Stored entries
- Opening Delimiter -
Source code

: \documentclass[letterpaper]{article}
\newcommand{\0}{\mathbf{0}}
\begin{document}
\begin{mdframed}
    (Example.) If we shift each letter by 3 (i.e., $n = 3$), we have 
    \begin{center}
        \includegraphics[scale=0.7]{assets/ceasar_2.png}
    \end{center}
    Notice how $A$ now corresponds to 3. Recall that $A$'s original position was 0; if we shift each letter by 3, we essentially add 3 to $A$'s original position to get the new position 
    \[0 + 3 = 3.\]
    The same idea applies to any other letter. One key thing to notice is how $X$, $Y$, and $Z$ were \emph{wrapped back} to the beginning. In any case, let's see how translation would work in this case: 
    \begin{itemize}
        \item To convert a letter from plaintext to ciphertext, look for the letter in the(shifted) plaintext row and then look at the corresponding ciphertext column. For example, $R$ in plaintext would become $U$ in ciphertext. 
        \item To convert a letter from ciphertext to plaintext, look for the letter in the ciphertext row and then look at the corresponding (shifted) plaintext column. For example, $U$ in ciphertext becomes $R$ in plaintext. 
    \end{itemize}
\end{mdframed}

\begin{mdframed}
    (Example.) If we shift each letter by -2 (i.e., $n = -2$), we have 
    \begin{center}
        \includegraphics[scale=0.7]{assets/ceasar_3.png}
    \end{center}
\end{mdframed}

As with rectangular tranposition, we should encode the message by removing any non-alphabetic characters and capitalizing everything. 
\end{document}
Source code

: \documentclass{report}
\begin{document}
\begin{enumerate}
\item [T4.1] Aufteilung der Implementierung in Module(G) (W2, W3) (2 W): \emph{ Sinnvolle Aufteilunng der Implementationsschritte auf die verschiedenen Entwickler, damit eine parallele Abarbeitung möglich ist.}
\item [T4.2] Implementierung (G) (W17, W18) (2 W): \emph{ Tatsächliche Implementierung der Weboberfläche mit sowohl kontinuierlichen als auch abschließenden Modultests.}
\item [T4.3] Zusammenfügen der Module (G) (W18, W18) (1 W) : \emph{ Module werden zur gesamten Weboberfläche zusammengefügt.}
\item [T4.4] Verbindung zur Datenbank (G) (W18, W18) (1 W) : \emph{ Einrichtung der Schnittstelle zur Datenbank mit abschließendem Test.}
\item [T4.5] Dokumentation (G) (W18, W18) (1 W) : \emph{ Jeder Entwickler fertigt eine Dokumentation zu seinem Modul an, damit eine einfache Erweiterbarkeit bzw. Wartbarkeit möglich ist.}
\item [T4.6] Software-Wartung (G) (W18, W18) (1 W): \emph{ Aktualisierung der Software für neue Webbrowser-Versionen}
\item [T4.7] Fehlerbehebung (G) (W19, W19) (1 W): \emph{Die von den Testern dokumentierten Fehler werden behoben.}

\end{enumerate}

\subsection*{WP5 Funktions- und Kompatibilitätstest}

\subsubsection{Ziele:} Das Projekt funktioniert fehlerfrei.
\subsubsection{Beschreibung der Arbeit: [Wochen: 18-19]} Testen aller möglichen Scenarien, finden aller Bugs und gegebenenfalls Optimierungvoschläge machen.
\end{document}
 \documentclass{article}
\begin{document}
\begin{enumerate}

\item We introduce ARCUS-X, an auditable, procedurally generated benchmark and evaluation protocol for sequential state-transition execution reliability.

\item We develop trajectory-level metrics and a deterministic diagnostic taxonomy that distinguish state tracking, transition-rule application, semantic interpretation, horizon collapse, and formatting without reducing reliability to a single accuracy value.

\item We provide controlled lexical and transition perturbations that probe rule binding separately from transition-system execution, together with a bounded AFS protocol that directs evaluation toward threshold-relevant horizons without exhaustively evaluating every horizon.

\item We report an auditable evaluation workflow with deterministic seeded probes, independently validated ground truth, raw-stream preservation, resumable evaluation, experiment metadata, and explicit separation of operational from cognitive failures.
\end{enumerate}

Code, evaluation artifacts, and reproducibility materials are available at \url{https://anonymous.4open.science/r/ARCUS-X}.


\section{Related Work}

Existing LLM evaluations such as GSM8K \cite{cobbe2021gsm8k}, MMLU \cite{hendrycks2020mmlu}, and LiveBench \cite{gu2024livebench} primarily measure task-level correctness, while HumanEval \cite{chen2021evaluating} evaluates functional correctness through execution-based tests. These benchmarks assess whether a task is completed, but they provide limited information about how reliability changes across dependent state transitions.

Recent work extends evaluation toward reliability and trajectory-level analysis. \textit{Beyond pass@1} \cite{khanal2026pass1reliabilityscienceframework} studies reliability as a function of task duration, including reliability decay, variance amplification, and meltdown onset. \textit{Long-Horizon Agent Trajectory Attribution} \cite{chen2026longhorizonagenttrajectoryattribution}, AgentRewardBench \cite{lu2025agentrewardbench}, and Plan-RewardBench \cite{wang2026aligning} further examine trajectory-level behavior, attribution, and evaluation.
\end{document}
- Closing Delimiter -
Task description: Please repeat the entries above exactly as they read.

Answer area:
Source code

: \documentclass[letterpaper]{article}
\newcommand{\0}{\mathbf{0}}
\begin{document}
\begin{mdframed}
    (Example.) If we shift each letter by 3 (i.e., $n = 3$), we have 
    \begin{center}
        \includegraphics[scale=0.7]{assets/ceasar_2.png}
    \end{center}
    Notice how $A$ now corresponds to 3. Recall that $A$'s original position was 0; if we shift each letter by 3, we essentially add 3 to $A$'s original position to get the new position 
    \[0 + 3 = 3.\]
    The same idea applies to any other letter. One key thing to notice is how $X$, $Y$, and $Z$ were \emph{wrapped back} to the beginning. In any case, let's see how translation would work in this case: 
    \begin{itemize}
        \item To convert a letter from plaintext to ciphertext, look for the letter in the(shifted) plaintext row and then look at the corresponding ciphertext column. For example, $R$ in plaintext would become $U$ in ciphertext. 
        \item To convert a letter from ciphertext to plaintext, look for the letter in the ciphertext row and then look at the corresponding (shifted) plaintext column. For example, $U$ in ciphertext becomes $R$ in plaintext. 
    \end{itemize}
\end{mdframed}

\begin{mdframed}
    (Example.) If we shift each letter by -2 (i.e., $n = -2$), we have 
    \begin{center}
        \includegraphics[scale=0.7]{assets/ceasar_3.png}
    \end{center}
\end{mdframed}

As with rectangular tranposition, we should encode the message by removing any non-alphabetic characters and capitalizing everything. 
\end{document}
Source code

: \documentclass{report}
\begin{document}
\begin{enumerate}
\item [T4.1] Aufteilung der Implementierung in Module(G) (W2, W3) (2 W): \emph{ Sinnvolle Aufteilunng der Implementationsschritte auf die verschiedenen Entwickler, damit eine parallele Abarbeitung möglich ist.}
\item [T4.2] Implementierung (G) (W17, W18) (2 W): \emph{ Tatsächliche Implementierung der Weboberfläche mit sowohl kontinuierlichen als auch abschließenden Modultests.}
\item [T4.3] Zusammenfügen der Module (G) (W18, W18) (1 W) : \emph{ Module werden zur gesamten Weboberfläche zusammengefügt.}
\item [T4.4] Verbindung zur Datenbank (G) (W18, W18) (1 W) : \emph{ Einrichtung der Schnittstelle zur Datenbank mit abschließendem Test.}
\item [T4.5] Dokumentation (G) (W18, W18) (1 W) : \emph{ Jeder Entwickler fertigt eine Dokumentation zu seinem Modul an, damit eine einfache Erweiterbarkeit bzw. Wartbarkeit möglich ist.}
\item [T4.6] Software-Wartung (G) (W18, W18) (1 W): \emph{ Aktualisierung der Software für neue Webbrowser-Versionen}
\item [T4.7] Fehlerbehebung (G) (W19, W19) (1 W): \emph{Die von den Testern dokumentierten Fehler werden behoben.}

\end{enumerate}

\subsection*{WP5 Funktions- und Kompatibilitätstest}

\subsubsection{Ziele:} Das Projekt funktioniert fehlerfrei.
\subsubsection{Beschreibung der Arbeit: [Wochen: 18-19]} Testen aller möglichen Scenarien, finden aller Bugs und gegebenenfalls Optimierungvoschläge machen.
\end{document}
 \documentclass{article}
\begin{document}
\begin{enumerate}

\item We introduce ARCUS-X, an auditable, procedurally generated benchmark and evaluation protocol for sequential state-transition execution reliability.

\item We develop trajectory-level metrics and a deterministic diagnostic taxonomy that distinguish state tracking, transition-rule application, semantic interpretation, horizon collapse, and formatting without reducing reliability to a single accuracy value.

\item We provide controlled lexical and transition perturbations that probe rule binding separately from transition-system execution, together with a bounded AFS protocol that directs evaluation toward threshold-relevant horizons without exhaustively evaluating every horizon.

\item We report an auditable evaluation workflow with deterministic seeded probes, independently validated ground truth, raw-stream preservation, resumable evaluation, experiment metadata, and explicit separation of operational from cognitive failures.
\end{enumerate}

Code, evaluation artifacts, and reproducibility materials are available at \url{https://anonymous.4open.science/r/ARCUS-X}.


\section{Related Work}

Existing LLM evaluations such as GSM8K \cite{cobbe2021gsm8k}, MMLU \cite{hendrycks2020mmlu}, and LiveBench \cite{gu2024livebench} primarily measure task-level correctness, while HumanEval \cite{chen2021evaluating} evaluates functional correctness through execution-based tests. These benchmarks assess whether a task is completed, but they provide limited information about how reliability changes across dependent state transitions.

Recent work extends evaluation toward reliability and trajectory-level analysis. \textit{Beyond pass@1} \cite{khanal2026pass1reliabilityscienceframework} studies reliability as a function of task duration, including reliability decay, variance amplification, and meltdown onset. \textit{Long-Horizon Agent Trajectory Attribution} \cite{chen2026longhorizonagenttrajectoryattribution}, AgentRewardBench \cite{lu2025agentrewardbench}, and Plan-RewardBench \cite{wang2026aligning} further examine trajectory-level behavior, attribution, and evaluation.
\end{document}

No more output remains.